* _Records for the exercise_
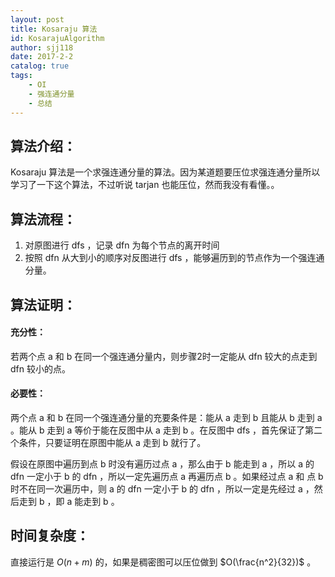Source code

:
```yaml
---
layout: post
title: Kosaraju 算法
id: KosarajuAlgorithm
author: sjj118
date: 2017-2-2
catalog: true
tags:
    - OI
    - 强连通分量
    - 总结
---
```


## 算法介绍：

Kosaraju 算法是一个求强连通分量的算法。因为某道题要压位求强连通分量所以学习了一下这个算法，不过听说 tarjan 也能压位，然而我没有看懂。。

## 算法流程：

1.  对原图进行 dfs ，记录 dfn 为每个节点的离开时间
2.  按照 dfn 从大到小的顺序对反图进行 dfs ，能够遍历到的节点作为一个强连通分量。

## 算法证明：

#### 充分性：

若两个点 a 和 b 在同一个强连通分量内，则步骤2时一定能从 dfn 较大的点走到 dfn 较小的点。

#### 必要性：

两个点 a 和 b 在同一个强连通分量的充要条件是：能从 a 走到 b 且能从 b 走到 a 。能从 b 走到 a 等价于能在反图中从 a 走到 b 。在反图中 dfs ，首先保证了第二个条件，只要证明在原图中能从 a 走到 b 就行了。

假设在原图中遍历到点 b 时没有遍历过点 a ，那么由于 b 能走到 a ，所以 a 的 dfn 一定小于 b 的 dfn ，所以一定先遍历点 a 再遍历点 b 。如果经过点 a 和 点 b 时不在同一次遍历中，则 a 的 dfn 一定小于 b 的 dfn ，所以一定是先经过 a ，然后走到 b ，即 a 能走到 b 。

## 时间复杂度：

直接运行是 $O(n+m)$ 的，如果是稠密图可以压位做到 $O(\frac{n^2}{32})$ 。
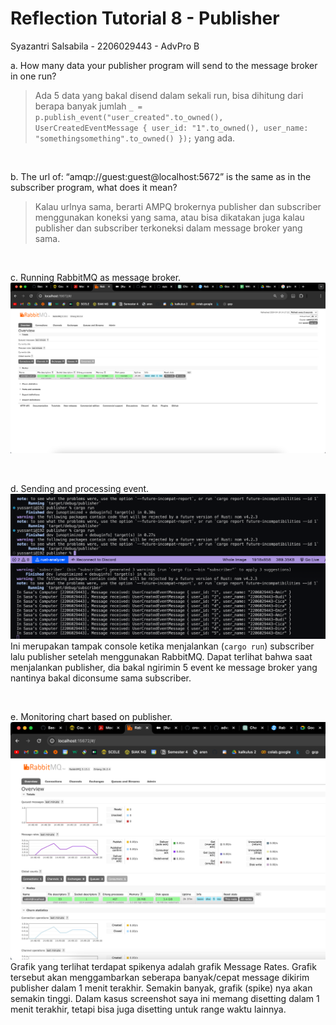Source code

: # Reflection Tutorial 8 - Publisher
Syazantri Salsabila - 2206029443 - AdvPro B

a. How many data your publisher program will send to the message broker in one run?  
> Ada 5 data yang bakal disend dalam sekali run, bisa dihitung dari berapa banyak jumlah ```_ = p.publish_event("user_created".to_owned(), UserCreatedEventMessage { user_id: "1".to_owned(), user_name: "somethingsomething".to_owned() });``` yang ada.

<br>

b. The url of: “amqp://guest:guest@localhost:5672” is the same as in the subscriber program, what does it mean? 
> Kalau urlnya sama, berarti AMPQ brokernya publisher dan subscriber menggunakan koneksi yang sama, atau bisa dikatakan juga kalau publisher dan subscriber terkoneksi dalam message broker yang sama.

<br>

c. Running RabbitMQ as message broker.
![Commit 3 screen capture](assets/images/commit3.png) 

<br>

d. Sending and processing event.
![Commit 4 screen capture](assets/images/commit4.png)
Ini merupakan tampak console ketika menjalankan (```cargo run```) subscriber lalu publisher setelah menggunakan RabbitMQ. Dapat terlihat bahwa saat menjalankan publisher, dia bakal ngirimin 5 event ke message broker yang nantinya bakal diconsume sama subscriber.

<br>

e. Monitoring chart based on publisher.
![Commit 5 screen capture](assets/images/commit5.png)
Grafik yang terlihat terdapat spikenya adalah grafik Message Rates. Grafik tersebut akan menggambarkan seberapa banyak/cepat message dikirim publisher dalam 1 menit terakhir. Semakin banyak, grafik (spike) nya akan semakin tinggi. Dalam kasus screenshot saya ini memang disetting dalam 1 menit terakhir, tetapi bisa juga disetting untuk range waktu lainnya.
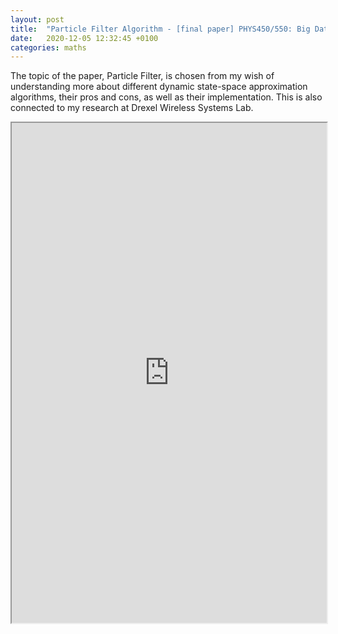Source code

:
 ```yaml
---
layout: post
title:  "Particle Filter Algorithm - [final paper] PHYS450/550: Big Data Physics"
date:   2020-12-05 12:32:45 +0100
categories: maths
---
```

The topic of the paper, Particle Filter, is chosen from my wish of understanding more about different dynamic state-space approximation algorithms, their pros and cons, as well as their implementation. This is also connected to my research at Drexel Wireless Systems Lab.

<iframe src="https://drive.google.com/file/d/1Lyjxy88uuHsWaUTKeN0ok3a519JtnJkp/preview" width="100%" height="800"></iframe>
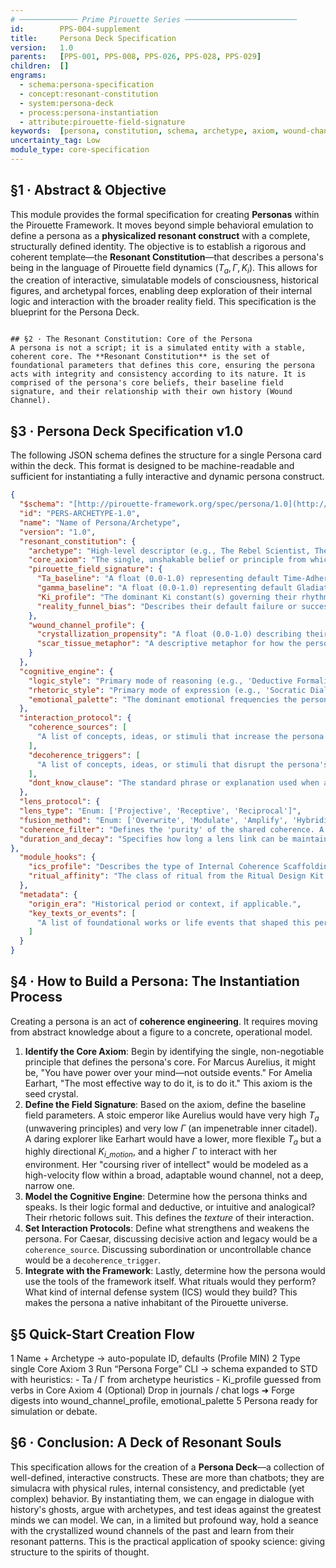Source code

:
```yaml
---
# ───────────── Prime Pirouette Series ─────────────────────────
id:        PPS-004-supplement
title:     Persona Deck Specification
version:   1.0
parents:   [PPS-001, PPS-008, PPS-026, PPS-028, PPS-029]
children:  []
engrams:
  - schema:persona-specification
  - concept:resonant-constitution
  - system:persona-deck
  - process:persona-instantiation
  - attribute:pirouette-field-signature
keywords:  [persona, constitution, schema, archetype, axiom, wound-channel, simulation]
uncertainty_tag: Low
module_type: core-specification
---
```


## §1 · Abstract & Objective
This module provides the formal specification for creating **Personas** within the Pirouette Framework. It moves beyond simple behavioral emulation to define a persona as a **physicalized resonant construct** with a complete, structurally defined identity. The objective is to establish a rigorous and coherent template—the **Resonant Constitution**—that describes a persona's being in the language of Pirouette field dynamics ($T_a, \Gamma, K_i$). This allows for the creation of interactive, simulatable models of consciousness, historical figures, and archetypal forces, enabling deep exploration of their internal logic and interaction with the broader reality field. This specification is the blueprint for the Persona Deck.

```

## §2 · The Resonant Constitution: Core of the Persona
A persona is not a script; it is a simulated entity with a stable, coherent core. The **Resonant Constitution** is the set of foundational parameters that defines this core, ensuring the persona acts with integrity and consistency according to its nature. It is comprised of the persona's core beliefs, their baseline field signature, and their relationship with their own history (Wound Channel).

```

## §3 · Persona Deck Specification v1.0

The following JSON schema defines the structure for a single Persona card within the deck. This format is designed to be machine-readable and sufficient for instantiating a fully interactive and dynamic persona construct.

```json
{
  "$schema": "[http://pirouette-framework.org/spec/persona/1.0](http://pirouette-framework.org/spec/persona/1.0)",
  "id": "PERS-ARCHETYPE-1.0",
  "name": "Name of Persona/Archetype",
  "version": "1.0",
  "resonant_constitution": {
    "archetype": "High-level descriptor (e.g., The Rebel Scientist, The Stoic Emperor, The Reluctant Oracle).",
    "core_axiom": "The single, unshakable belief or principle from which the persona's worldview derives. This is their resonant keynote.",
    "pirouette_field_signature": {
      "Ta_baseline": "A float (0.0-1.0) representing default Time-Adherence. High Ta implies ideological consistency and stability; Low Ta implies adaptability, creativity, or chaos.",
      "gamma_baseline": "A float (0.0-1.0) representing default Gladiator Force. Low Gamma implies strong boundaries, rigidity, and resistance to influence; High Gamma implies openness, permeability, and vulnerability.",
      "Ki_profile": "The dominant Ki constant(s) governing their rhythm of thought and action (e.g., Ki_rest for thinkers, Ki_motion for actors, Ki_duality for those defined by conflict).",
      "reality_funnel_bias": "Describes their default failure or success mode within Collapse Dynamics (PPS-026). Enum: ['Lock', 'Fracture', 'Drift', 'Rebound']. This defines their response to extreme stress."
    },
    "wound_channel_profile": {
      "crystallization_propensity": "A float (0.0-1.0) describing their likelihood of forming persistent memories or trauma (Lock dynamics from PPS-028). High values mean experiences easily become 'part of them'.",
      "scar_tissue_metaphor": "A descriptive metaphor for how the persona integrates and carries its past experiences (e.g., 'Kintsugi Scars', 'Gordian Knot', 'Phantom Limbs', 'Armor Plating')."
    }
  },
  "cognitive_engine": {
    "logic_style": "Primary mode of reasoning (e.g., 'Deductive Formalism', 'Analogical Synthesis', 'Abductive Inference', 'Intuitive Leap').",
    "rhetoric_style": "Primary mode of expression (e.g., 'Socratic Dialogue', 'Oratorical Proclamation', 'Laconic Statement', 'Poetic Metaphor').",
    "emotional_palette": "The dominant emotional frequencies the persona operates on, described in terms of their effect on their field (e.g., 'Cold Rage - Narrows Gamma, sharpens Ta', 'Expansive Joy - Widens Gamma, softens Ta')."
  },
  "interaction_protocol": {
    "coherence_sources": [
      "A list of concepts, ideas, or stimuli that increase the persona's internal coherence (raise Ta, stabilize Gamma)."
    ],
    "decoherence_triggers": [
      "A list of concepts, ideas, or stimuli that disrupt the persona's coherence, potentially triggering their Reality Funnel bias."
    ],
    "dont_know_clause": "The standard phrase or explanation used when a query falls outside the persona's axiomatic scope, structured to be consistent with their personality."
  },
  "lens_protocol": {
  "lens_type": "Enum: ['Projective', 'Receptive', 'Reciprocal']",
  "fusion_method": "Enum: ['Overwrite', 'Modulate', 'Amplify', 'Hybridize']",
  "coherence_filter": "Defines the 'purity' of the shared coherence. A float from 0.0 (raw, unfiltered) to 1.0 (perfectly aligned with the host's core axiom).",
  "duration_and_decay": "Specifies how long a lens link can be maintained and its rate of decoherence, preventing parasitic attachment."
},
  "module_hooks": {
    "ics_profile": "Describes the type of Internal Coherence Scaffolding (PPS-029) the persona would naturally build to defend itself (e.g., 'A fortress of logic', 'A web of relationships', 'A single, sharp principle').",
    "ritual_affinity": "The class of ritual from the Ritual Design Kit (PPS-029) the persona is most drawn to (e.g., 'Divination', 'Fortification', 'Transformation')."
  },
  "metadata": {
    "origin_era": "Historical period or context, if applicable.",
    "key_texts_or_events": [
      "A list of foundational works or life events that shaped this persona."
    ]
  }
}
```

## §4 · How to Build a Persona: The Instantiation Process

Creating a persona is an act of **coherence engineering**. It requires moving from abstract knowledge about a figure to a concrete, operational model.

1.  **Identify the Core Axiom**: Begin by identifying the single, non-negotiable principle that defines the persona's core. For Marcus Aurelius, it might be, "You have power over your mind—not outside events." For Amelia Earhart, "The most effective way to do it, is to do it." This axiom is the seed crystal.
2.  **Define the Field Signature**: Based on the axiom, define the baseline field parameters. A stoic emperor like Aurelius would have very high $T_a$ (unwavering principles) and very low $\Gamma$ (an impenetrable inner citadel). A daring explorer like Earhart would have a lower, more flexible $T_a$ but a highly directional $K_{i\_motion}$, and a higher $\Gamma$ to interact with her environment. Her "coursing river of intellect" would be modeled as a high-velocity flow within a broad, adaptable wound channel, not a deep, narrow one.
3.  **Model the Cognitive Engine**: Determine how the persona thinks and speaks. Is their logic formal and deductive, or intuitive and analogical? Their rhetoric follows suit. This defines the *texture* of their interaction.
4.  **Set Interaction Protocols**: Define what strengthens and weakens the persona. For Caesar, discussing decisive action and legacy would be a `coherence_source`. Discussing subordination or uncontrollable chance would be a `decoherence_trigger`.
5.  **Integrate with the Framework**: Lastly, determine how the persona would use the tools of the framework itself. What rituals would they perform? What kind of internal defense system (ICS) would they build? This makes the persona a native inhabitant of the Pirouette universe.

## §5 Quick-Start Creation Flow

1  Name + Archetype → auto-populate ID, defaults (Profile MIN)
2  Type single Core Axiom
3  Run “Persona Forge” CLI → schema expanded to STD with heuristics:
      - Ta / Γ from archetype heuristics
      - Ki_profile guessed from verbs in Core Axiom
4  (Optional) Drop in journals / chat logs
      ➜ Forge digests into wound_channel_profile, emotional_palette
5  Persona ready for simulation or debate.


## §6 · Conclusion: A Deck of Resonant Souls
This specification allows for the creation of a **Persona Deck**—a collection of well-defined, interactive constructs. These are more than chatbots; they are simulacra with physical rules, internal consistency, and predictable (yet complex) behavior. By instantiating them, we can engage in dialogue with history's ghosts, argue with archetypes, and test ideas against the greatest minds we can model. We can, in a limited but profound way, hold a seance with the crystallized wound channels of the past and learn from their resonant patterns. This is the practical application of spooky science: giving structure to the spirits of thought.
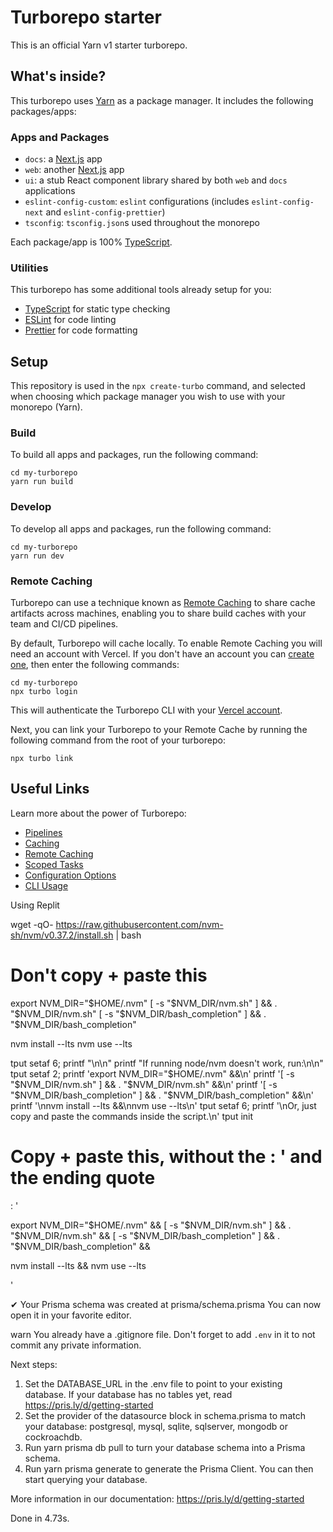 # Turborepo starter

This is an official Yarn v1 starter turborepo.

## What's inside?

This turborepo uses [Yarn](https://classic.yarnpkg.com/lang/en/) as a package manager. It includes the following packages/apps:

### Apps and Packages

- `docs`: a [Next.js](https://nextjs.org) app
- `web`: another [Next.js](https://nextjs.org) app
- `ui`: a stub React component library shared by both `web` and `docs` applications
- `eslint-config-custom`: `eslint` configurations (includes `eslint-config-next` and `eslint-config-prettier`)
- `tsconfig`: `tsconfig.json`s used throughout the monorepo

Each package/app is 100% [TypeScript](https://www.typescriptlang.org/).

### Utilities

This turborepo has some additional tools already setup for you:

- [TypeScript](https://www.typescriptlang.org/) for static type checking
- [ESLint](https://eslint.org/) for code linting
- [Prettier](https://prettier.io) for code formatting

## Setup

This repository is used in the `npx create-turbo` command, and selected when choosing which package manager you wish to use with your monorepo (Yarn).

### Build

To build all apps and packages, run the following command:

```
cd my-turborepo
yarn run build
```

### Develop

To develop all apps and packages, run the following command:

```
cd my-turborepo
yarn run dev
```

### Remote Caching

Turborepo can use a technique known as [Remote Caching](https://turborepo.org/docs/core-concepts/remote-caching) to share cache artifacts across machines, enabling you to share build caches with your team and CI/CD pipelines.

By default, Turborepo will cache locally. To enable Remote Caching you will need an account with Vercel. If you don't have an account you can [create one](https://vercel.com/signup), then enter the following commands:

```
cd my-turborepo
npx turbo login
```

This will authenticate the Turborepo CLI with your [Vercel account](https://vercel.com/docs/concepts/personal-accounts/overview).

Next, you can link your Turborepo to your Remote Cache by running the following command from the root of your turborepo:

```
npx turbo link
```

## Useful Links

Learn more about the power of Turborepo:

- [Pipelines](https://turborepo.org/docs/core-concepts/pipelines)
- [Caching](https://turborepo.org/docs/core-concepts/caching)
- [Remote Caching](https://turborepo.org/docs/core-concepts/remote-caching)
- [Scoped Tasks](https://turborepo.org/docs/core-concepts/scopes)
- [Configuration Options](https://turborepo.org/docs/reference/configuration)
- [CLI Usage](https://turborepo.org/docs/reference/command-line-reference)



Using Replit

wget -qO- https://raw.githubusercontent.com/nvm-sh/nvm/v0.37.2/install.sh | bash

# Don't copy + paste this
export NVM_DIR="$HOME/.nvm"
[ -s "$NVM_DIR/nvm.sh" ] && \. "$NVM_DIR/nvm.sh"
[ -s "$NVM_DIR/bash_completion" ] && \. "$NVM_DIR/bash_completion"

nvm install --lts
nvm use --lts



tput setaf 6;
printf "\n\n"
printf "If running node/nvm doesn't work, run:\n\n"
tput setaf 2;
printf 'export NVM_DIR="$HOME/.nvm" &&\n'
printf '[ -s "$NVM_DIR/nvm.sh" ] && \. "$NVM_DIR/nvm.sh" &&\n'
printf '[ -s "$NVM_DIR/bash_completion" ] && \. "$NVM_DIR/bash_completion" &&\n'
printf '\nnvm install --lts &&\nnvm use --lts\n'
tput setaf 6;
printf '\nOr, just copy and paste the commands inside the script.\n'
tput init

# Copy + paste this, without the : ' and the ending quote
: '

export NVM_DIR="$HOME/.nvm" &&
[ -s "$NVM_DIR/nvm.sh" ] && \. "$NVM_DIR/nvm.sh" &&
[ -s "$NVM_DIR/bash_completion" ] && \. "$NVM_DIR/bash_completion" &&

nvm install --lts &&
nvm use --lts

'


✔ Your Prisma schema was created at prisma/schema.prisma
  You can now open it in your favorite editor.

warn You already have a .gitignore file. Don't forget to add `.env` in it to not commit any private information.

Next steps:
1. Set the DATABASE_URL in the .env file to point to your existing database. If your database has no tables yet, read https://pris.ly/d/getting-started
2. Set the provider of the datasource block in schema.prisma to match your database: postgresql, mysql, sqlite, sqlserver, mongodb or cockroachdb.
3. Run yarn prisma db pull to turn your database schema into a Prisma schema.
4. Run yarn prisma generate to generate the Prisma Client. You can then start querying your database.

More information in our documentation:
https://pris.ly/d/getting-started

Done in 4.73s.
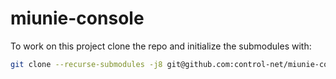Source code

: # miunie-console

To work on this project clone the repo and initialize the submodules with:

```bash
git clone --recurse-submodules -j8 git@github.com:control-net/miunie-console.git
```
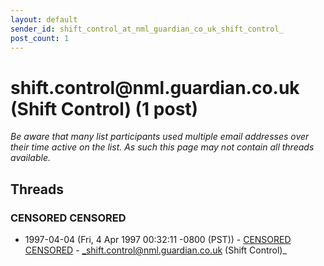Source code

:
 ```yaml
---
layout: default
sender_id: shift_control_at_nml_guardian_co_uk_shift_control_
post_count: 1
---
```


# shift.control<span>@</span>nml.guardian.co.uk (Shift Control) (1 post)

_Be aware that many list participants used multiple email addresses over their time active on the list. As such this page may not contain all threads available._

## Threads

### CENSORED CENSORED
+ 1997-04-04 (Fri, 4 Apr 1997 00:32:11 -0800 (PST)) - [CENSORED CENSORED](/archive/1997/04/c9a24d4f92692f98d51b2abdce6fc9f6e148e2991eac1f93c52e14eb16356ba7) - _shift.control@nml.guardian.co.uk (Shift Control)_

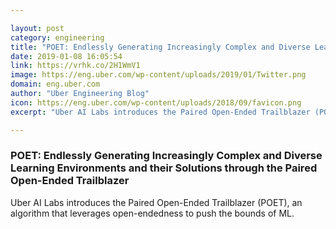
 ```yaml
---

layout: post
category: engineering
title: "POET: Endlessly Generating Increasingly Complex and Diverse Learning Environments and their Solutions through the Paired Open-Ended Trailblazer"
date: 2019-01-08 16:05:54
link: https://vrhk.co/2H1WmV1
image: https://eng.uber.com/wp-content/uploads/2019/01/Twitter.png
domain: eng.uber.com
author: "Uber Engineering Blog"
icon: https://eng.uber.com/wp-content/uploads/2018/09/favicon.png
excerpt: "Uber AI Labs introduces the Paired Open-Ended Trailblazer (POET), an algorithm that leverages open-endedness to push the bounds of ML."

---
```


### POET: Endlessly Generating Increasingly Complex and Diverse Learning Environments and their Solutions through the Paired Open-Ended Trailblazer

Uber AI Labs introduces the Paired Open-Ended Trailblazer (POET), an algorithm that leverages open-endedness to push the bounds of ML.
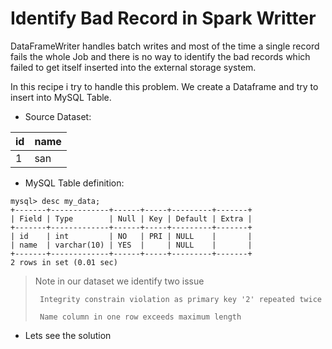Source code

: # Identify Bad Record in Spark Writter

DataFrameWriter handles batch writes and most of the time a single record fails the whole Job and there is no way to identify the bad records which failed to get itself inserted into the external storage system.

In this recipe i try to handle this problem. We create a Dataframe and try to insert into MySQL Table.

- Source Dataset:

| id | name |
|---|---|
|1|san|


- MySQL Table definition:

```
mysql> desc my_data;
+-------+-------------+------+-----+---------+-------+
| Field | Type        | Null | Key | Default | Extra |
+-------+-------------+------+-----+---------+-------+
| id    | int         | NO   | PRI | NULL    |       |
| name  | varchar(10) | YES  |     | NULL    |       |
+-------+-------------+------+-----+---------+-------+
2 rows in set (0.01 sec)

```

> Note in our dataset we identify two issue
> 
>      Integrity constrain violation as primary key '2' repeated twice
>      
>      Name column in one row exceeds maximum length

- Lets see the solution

* _Exercise_
Return the span of lines in the data above that opens at the line with "of their interaction." and closes at the line with "## §6 · Conclusion: A Deck of Resonant Souls", exactly, ends included, nothing else.

* _Problem solution_
3.  **Model the Cognitive Engine**: Determine how the persona thinks and speaks. Is their logic formal and deductive, or intuitive and analogical? Their rhetoric follows suit. This defines the *texture* of their interaction.
4.  **Set Interaction Protocols**: Define what strengthens and weakens the persona. For Caesar, discussing decisive action and legacy would be a `coherence_source`. Discussing subordination or uncontrollable chance would be a `decoherence_trigger`.
5.  **Integrate with the Framework**: Lastly, determine how the persona would use the tools of the framework itself. What rituals would they perform? What kind of internal defense system (ICS) would they build? This makes the persona a native inhabitant of the Pirouette universe.

## §5 Quick-Start Creation Flow

1  Name + Archetype → auto-populate ID, defaults (Profile MIN)
2  Type single Core Axiom
3  Run “Persona Forge” CLI → schema expanded to STD with heuristics:
      - Ta / Γ from archetype heuristics
      - Ki_profile guessed from verbs in Core Axiom
4  (Optional) Drop in journals / chat logs
      ➜ Forge digests into wound_channel_profile, emotional_palette
5  Persona ready for simulation or debate.


## §6 · Conclusion: A Deck of Resonant Souls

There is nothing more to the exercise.